Эти рассказы еще раз убеждают, какой незаурядной личностью была Милена Душановна, как нужен был ей тот круг друзей, который был у нее в годы работы в Эрмитаже, в годы жизни в Ленинграде. Как ей хотелось быть среди бывших коллег: Бориса Пиотровского, Александра Николаевича Болдырева, Игоря Михайловича Дьяконова, Натальи Дмитриевны Флитнер, Александры Владимировны Банк, Милицы Эдвиновны Матье, Исидора Михайловича Лурье и других сотрудников отдела Востока Эрмитажа. Все они с середины 50-х до середины 60-х годов стали докторами наук, совершали научные экспедиции, писали и публиковали научные труды, преподавали в институтах, получили профессорские должности. В начале 30-х годов они вместе с Миленой Душановной начинали свою научную карьеру в Эрмитаже. Но, наверное, уже после первого ареста отца в 1929 году на нее легла тень политической неблагонадежности, которая сделала для нее путь продвижения по службе более трудным, чем для других. Душана Ивановича должны были освободить в 1942 году. Но волокита с освобождением тянулась до смерти «великого вождя». Вместо четырех лет, незаслуженных лет заключения, он просидел в лагерях 15! И все эти годы вместе с ним страдала его семья: сын, дочь, жена. Письма, хранящиеся в нашем школьном музее, яркое этому подтверждение.

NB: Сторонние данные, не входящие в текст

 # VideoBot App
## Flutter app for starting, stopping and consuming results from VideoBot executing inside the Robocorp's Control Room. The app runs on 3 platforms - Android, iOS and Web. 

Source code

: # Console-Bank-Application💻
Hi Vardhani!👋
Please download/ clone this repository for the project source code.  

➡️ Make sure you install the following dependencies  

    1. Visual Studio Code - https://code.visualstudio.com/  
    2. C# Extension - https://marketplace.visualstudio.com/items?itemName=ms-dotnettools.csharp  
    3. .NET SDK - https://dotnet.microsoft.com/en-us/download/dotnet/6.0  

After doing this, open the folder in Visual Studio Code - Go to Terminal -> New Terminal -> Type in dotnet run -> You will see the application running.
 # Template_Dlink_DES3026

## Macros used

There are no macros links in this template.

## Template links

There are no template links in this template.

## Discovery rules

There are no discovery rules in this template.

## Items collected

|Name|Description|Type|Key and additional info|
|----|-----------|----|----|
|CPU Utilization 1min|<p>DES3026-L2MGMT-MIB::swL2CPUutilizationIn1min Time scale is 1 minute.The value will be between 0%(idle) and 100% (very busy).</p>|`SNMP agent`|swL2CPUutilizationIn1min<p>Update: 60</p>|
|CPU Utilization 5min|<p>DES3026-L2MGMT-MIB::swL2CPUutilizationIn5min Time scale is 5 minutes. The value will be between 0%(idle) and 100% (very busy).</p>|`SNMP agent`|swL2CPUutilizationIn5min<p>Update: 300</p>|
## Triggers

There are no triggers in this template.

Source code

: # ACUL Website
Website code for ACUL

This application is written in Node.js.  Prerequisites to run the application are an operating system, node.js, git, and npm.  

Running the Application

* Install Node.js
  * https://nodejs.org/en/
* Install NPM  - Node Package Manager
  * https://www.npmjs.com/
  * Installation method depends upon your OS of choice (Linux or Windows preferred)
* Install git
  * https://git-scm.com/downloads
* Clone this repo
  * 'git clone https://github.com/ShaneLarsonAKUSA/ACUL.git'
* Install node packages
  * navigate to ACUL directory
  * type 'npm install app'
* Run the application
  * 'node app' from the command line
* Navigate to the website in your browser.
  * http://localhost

Милена Семиз в конце 1970-х

Директор библиотеки Галина Владимировна Бешметова провела для нас экскурсию по городу Мышкину. Мы подошли к дому на улице Никольской, где жила семья Семиз. На доме есть мемориальная доска, на которой указано, кому принадлежал этот дом, а также что в этом доме часто бывал известный советский писатель и библиофил Всеволод Рождественский. В 50–60-ые годы он часто приезжал на лето в Мышкин с семьей и всегда останавливался в доме Семизов.

Поездка в Мышкин помогла мне хоть немного приблизиться к миру моих героев, увидеть этот почти игрушечный Мышкин, большой деревянный дом, в котором сейчас живут совсем другие люди. Мы увидели памятную доску на доме Роговых-Семиз, мы узнали, что память о них, действительно, до сих пор жива. И тот мир, который они создавали вокруг себя в Мышкине, лишь сегодня начинает быть понятным современному горожанину. Я поняла, почему новая советская мораль не могла разрушить старые вековые семейные узы этой семьи, изменить и переделать этих людей на новый лад. Я поняла, почему Душан Иванович так рвался в этот дом, к своему семейному очагу. И он дожил, чтобы родная рука закрыла ему глаза. Дом, семья, любовь близких, желание творить вокруг себя добро и красоту – вот главное в жизни человека. И семейство Роговых-Семиз несло в себе это через все преграды, горе и страдания.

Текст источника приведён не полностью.